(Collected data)
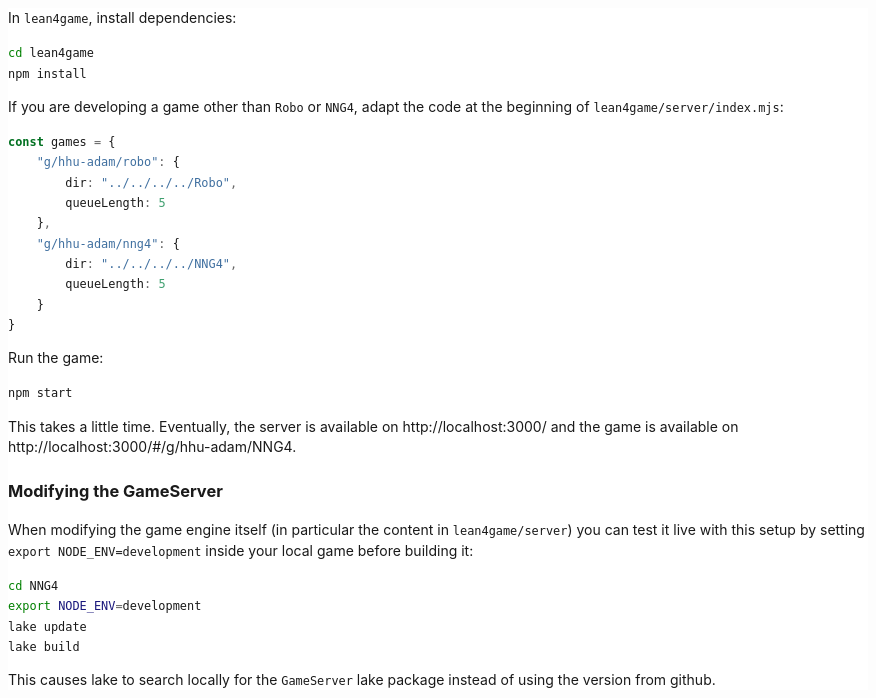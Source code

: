 In `lean4game`, install dependencies:
```bash
cd lean4game
npm install
```

If you are developing a game other than `Robo` or `NNG4`, adapt the
code at the beginning of `lean4game/server/index.mjs`:
```typescript
const games = {
    "g/hhu-adam/robo": {
        dir: "../../../../Robo",
        queueLength: 5
    },
    "g/hhu-adam/nng4": {
        dir: "../../../../NNG4",
        queueLength: 5
    }
}
```

Run the game:
```bash
npm start
```

This takes a little time. Eventually, the server is available on http://localhost:3000/
and the game is available on http://localhost:3000/#/g/hhu-adam/NNG4.

### Modifying the GameServer

When modifying the game engine itself (in particular the content in `lean4game/server`) you can test it live with this
setup by setting `export NODE_ENV=development` inside your local game before building it:

```bash
cd NNG4
export NODE_ENV=development
lake update
lake build
```
This causes lake to search locally for the `GameServer` lake package instead of using the version from github.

- What the task requires
Leave the pictures behind and transcribe every record above exactly.

- Problem solution
Source code

: In `lean4game`, install dependencies:
```bash
cd lean4game
npm install
```

If you are developing a game other than `Robo` or `NNG4`, adapt the
code at the beginning of `lean4game/server/index.mjs`:
```typescript
const games = {
    "g/hhu-adam/robo": {
        dir: "../../../../Robo",
        queueLength: 5
    },
    "g/hhu-adam/nng4": {
        dir: "../../../../NNG4",
        queueLength: 5
    }
}
```

Run the game:
```bash
npm start
```

This takes a little time. Eventually, the server is available on http://localhost:3000/
and the game is available on http://localhost:3000/#/g/hhu-adam/NNG4.

### Modifying the GameServer

When modifying the game engine itself (in particular the content in `lean4game/server`) you can test it live with this
setup by setting `export NODE_ENV=development` inside your local game before building it:

```bash
cd NNG4
export NODE_ENV=development
lake update
lake build
```
This causes lake to search locally for the `GameServer` lake package instead of using the version from github.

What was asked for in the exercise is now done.